'''
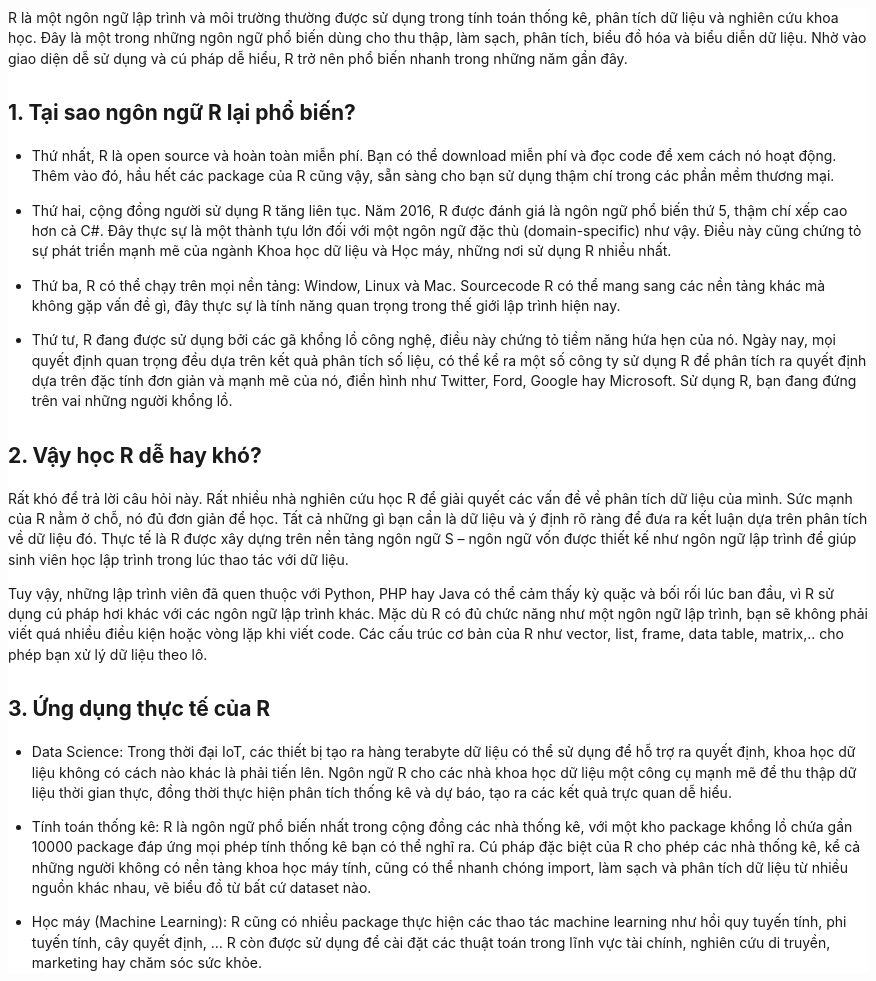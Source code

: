 R là một ngôn ngữ lập trình và môi trường thường được sử dụng trong tính toán thống kê, phân tích dữ liệu và nghiên cứu khoa học. Đây là một trong những ngôn ngữ phổ biến dùng cho thu thập, làm sạch, phân tích, biểu đồ hóa và biểu diễn dữ liệu. Nhờ vào giao diện dễ sử dụng và cú pháp dễ hiểu, R trở nên phổ biến nhanh trong những năm gần đây.

## 1. Tại sao ngôn ngữ R lại phổ biến?
* Thứ nhất, R là open source và hoàn toàn miễn phí. Bạn có thể download miễn phí và đọc code để xem cách nó hoạt động. Thêm vào đó, hầu hết các package của R cũng vậy, sẵn sàng cho bạn sử dụng thậm chí trong các phần mềm thương mại.

* Thứ hai, cộng đồng người sử dụng R tăng liên tục. Năm 2016, R được đánh giá là ngôn ngữ phổ biến thứ 5, thậm chí xếp cao hơn cả C#. Đây thực sự là một thành tựu lớn đối với một ngôn ngữ đặc thù (domain-specific) như vậy. Điều này cũng chứng tỏ sự phát triển mạnh mẽ của ngành Khoa học dữ liệu và Học máy, những nơi sử dụng R nhiều nhất.

* Thứ ba, R có thể chạy trên mọi nền tảng: Window, Linux và Mac. Sourcecode R có thể mang sang các nền tảng khác mà không gặp vấn đề gì, đây thực sự là tính năng quan trọng trong thế giới lập trình hiện nay.

* Thứ tư, R đang được sử dụng bởi các gã khổng lồ công nghệ, điều này chứng tỏ tiềm năng hứa hẹn của nó. Ngày nay, mọi quyết định quan trọng đều dựa trên kết quả phân tích số liệu, có thể kể ra một số công ty sử dụng R để phân tích ra quyết định dựa trên đặc tính đơn giản và mạnh mẽ của nó, điển hình như Twitter, Ford, Google hay Microsoft. Sử dụng R, bạn đang đứng trên vai những người khổng lồ.

## 2. Vậy học R dễ hay khó?
Rất khó để trả lời câu hỏi này. Rất nhiều nhà nghiên cứu học R để giải quyết các vấn đề về phân tích dữ liệu của mình.
Sức mạnh của R nằm ở chỗ, nó đủ đơn giản để học. Tất cả những gì bạn cần là dữ liệu và ý định rõ ràng để đưa ra kết luận dựa trên phân tích về dữ liệu đó. Thực tế là R được xây dựng trên nền tảng ngôn ngữ S – ngôn ngữ vốn được thiết kế như ngôn ngữ lập trình để giúp sinh viên học lập trình trong lúc thao tác với dữ liệu. 

Tuy vậy, những lập trình viên đã quen thuộc với Python, PHP hay Java có thể cảm thấy kỳ quặc và bối rối lúc ban đầu, vì R sử dụng cú pháp hơi khác với các ngôn ngữ lập trình khác. Mặc dù R có đủ chức năng như một ngôn ngữ lập trình, bạn sẽ không phải viết quá nhiều điều kiện hoặc vòng lặp khi viết code. Các cấu trúc cơ bản của R như vector, list, frame, data table, matrix,.. cho phép bạn xử lý dữ liệu theo lô.

## 3. Ứng dụng thực tế của R
* Data Science: Trong thời đại IoT, các thiết bị tạo ra hàng terabyte dữ liệu có thể sử dụng để hỗ trợ ra quyết định, khoa học dữ liệu không có cách nào khác là phải tiến lên. Ngôn ngữ R cho các nhà khoa học dữ liệu một công cụ mạnh mẽ để thu thập dữ liệu thời gian thực, đồng thời thực hiện phân tích thống kê và dự báo, tạo ra các kết quả trực quan dễ hiểu.

* Tính toán thống kê: R là ngôn ngữ phổ biến nhất trong cộng đồng các nhà thống kê, với một kho package khổng lồ chứa gần 10000 package đáp ứng mọi phép tính thống kê bạn có thể nghĩ ra. Cú pháp đặc biệt của R cho phép các nhà thống kê, kể cả những người không có nền tảng khoa học máy tính, cũng có thể nhanh chóng import, làm sạch và phân tích dữ liệu từ nhiều nguồn khác nhau, vẽ biểu đồ từ bất cứ dataset nào.

* Học máy (Machine Learning): R cũng có nhiều package thực hiện các thao tác machine learning như hồi quy tuyến tính, phi tuyến tính, cây quyết định, … R còn được sử dụng để cài đặt các thuật toán trong lĩnh vực tài chính, nghiên cứu di truyền, marketing hay chăm sóc sức khỏe.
'''
§ **Brief**
Exactly as written, please give again the lines from the beginning of the listing through the line containing "## 2. Vậy học R dễ hay khó?", inclusive, without any pictures.

§ **Solution to this problem**
Source code

: R là một ngôn ngữ lập trình và môi trường thường được sử dụng trong tính toán thống kê, phân tích dữ liệu và nghiên cứu khoa học. Đây là một trong những ngôn ngữ phổ biến dùng cho thu thập, làm sạch, phân tích, biểu đồ hóa và biểu diễn dữ liệu. Nhờ vào giao diện dễ sử dụng và cú pháp dễ hiểu, R trở nên phổ biến nhanh trong những năm gần đây.

## 1. Tại sao ngôn ngữ R lại phổ biến?
* Thứ nhất, R là open source và hoàn toàn miễn phí. Bạn có thể download miễn phí và đọc code để xem cách nó hoạt động. Thêm vào đó, hầu hết các package của R cũng vậy, sẵn sàng cho bạn sử dụng thậm chí trong các phần mềm thương mại.

* Thứ hai, cộng đồng người sử dụng R tăng liên tục. Năm 2016, R được đánh giá là ngôn ngữ phổ biến thứ 5, thậm chí xếp cao hơn cả C#. Đây thực sự là một thành tựu lớn đối với một ngôn ngữ đặc thù (domain-specific) như vậy. Điều này cũng chứng tỏ sự phát triển mạnh mẽ của ngành Khoa học dữ liệu và Học máy, những nơi sử dụng R nhiều nhất.

* Thứ ba, R có thể chạy trên mọi nền tảng: Window, Linux và Mac. Sourcecode R có thể mang sang các nền tảng khác mà không gặp vấn đề gì, đây thực sự là tính năng quan trọng trong thế giới lập trình hiện nay.

* Thứ tư, R đang được sử dụng bởi các gã khổng lồ công nghệ, điều này chứng tỏ tiềm năng hứa hẹn của nó. Ngày nay, mọi quyết định quan trọng đều dựa trên kết quả phân tích số liệu, có thể kể ra một số công ty sử dụng R để phân tích ra quyết định dựa trên đặc tính đơn giản và mạnh mẽ của nó, điển hình như Twitter, Ford, Google hay Microsoft. Sử dụng R, bạn đang đứng trên vai những người khổng lồ.

## 2. Vậy học R dễ hay khó?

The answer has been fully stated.